Sunday, August 16, 2015

LESSON 9 Computers as Information and Communication Technology

On my previous blogs, I have been accentuating on how technology partakes to the daily lives of people. Most especially, the gadgets we use every day. As a future educator, it is a must for us to know how these gadgets contribute to education, particularly the computers.

It was pointed out on EdTech1 the role of computer in education, and the advent of computer is recognized as the third revolution in education. The first was the invention of the printing press; the second, the introduction of libraries; and the third, the invention of computers, especially so with the arrival of the microcomputer in 1975. Thus emerged computer technology in education.

Soon computer-assisted instruction (CAI) was introduced using the principle of individualized learning through a positive climate that includes realism and appeal with drill exercises that uses color, music and animation. The novelty of CAI has not waned to this day especially in the basic education level as this is offered by computer-equipped private schools. But the evolving pace of innovation in today’s Information Age is so dynamic that within the first decade of the 21st Century, computer technology in education has matured to transform into an educative information and communication technology (ICT) in education.

Typical CAI provides

·         text or multimedia content
·         multiple-choice questions
·         problems
·         immediate feedback
·         notes on incorrect responses
·         summarizes students' performance
·         exercises for practice
·         Worksheets and tests.

Types of Computer Assisted Instruction

Drill-and-practice. Drill and practice provide opportunities or students to repeatedly practice the skills that have previously been presented and that further practice is necessary for mastery.

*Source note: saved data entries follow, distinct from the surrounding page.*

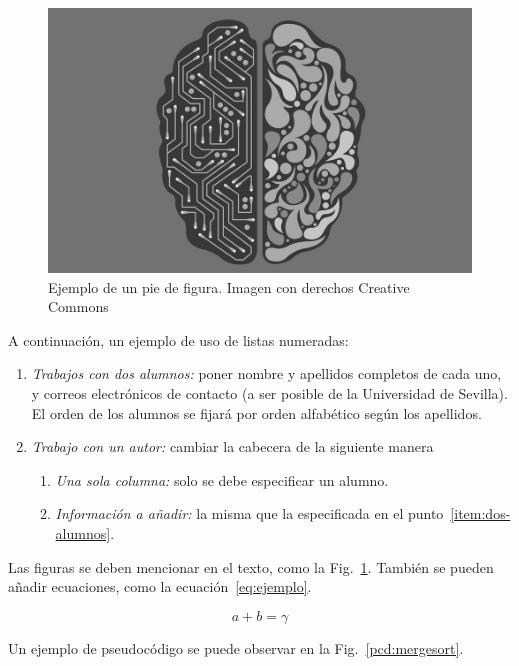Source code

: \documentclass[conference,a4paper]{IEEEtran}
\def\figurename{Fig.}
\begin{document}
\begin{figure}
  \centering
  \includegraphics{ejemplo}
  \caption{Ejemplo de un pie de figura. Imagen con derechos Creative Commons}
  \label{fig:ejemplo}
\end{figure}

A continuación, un ejemplo de uso de listas numeradas:
\begin{enumerate}
\item\label{item:dos-alumnos} \textit{Trabajos con dos alumnos:} poner nombre y
  apellidos completos de cada uno, y correos electrónicos de contacto (a ser
  posible de la Universidad de Sevilla). El orden de los alumnos se fijará por
  orden alfabético según los apellidos.
\item \textit{Trabajo con un autor:} cambiar la cabecera de la siguiente manera
  \begin{enumerate}
  \item \textit{Una sola columna:} solo se debe especificar un alumno.
  \item \textit{Información a añadir:} la misma que la especificada en el
    punto~\ref{item:dos-alumnos}.
  \end{enumerate}
\end{enumerate}

Las figuras se deben mencionar en el texto, como la
\figurename~\ref{fig:ejemplo}. También se pueden añadir ecuaciones, como la
ecuación~\eqref{eq:ejemplo}.

\begin{equation}
  \label{eq:ejemplo}
  a + b = \gamma
\end{equation}

Un ejemplo de pseudocódigo se puede observar en la
\figurename~\ref{pcd:mergesort}.
\end{document}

Tutorial. Tutorial activity includes both the presentation of information and its extension into different forms of work, including drill and practice, games and simulation.

Games. Game software often creates a contest to achieve the highest score and either beat others or beat the computer.

Simulation. Simulation software can provide an approximation of reality that does not require the expense of real life or its risks.

Discovery. Discovery approach provides a large database of information specific to a course or content area and challenges the learner to analyze, compare, infer and evaluate based on their explorations of the data.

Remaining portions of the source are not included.